# Exercise brief
Please report every line from the material that contains the word "eines".

┌─ Supplied material

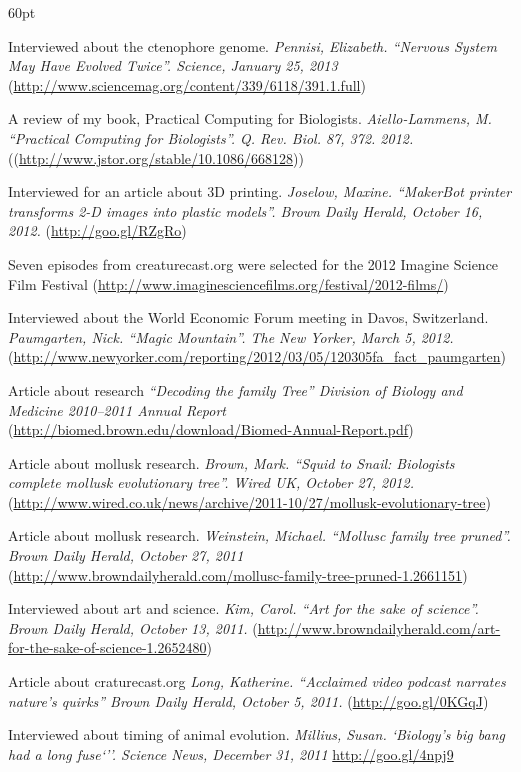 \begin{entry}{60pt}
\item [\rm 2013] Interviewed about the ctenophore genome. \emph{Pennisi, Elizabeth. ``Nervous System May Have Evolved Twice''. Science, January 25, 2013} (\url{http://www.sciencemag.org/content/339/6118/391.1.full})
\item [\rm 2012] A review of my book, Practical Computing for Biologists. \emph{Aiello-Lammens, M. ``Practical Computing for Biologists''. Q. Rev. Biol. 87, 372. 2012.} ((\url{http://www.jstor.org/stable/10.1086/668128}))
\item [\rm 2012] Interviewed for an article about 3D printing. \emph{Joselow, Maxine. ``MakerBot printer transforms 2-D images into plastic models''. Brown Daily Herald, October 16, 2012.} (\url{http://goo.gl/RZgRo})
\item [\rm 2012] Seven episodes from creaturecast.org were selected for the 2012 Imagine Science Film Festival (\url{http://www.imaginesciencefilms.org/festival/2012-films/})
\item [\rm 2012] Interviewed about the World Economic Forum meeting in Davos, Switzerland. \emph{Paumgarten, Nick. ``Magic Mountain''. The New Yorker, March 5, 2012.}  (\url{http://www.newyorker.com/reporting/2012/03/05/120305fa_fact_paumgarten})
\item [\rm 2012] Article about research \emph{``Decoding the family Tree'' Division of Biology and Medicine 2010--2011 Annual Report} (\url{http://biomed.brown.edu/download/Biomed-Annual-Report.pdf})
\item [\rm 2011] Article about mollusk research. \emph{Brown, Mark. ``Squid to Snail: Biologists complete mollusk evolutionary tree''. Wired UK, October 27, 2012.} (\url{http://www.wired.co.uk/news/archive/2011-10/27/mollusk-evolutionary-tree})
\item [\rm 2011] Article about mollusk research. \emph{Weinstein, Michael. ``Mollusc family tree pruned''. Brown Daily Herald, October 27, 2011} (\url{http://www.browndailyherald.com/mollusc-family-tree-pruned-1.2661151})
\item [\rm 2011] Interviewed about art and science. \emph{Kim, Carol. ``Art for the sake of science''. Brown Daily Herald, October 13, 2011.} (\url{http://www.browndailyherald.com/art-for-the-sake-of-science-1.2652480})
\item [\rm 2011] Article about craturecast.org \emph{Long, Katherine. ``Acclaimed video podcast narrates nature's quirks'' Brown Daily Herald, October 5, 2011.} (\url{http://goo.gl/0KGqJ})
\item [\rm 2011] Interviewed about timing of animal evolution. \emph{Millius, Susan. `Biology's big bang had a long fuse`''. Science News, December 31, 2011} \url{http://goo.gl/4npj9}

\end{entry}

└─
┌─ Supplied material

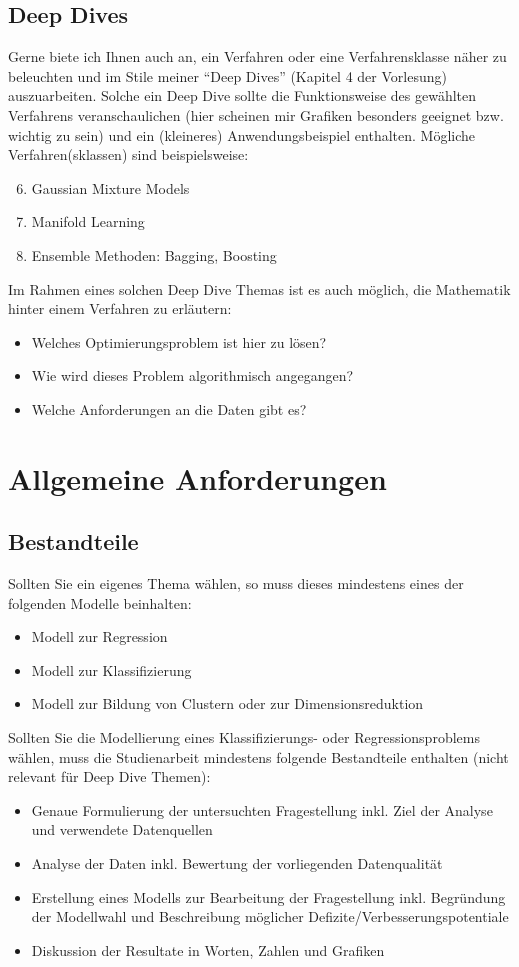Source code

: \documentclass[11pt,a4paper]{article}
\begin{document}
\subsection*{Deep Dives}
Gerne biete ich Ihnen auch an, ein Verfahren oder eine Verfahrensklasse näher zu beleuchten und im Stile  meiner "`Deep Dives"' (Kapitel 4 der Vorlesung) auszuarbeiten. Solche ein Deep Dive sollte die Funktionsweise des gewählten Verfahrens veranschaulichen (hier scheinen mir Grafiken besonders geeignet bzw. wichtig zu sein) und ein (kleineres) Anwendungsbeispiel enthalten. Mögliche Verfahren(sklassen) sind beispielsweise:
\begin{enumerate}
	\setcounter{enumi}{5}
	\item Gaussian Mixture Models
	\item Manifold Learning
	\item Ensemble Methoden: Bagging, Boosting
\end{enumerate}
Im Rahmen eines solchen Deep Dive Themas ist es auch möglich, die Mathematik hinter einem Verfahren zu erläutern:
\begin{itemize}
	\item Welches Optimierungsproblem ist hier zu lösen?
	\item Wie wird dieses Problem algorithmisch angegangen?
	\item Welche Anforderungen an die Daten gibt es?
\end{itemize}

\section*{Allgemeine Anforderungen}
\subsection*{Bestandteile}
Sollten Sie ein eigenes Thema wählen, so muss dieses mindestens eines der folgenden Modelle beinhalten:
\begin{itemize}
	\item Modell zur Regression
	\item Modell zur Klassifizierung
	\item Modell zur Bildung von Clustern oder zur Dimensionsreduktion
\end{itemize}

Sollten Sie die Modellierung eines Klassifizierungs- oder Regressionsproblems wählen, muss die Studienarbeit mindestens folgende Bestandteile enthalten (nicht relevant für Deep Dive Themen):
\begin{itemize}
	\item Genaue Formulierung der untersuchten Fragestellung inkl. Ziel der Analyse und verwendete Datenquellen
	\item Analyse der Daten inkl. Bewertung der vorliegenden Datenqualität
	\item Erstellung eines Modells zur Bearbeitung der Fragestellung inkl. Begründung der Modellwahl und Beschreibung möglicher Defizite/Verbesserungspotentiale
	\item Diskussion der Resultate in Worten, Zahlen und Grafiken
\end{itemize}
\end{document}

└─
┌─ Supplied material

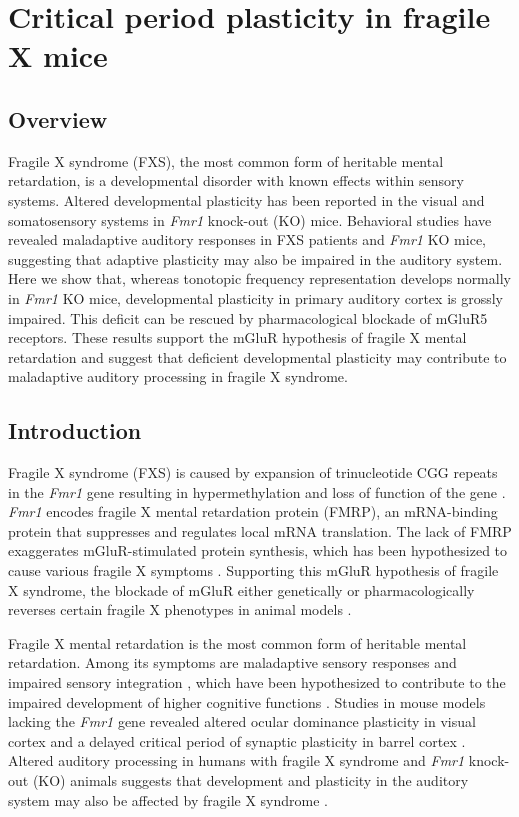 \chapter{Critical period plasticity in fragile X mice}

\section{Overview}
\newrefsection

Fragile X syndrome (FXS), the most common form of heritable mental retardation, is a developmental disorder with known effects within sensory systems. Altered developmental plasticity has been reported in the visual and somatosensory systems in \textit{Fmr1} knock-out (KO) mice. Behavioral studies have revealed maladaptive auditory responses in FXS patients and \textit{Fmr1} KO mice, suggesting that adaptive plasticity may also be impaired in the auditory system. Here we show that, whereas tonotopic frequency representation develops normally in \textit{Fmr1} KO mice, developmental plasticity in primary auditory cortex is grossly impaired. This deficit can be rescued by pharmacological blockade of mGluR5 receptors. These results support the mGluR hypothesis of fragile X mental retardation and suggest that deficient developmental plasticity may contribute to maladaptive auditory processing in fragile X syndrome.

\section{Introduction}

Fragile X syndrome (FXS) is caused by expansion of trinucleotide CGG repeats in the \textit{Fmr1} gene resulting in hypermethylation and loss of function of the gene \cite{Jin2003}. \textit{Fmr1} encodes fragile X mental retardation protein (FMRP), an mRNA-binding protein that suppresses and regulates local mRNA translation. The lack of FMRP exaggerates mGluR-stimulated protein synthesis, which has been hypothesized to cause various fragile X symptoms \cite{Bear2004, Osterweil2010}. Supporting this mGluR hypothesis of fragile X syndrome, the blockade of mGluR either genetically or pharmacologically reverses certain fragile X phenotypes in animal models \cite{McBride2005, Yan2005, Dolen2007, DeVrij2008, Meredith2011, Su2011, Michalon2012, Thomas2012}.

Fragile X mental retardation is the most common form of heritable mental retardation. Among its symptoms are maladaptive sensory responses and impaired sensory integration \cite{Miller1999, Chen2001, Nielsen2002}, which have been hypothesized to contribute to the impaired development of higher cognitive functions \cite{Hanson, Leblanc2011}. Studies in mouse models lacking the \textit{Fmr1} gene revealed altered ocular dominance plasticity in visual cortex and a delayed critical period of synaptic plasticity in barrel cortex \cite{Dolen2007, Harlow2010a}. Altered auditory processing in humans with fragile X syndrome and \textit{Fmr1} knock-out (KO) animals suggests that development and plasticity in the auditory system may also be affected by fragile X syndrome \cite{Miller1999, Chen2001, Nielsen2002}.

└─

# Completed exercise
Im Rahmen eines solchen Deep Dive Themas ist es auch möglich, die Mathematik hinter einem Verfahren zu erläutern:
Sollten Sie ein eigenes Thema wählen, so muss dieses mindestens eines der folgenden Modelle beinhalten:
Sollten Sie die Modellierung eines Klassifizierungs- oder Regressionsproblems wählen, muss die Studienarbeit mindestens folgende Bestandteile enthalten (nicht relevant für Deep Dive Themen):
	\item Erstellung eines Modells zur Bearbeitung der Fragestellung inkl. Begründung der Modellwahl und Beschreibung möglicher Defizite/Verbesserungspotentiale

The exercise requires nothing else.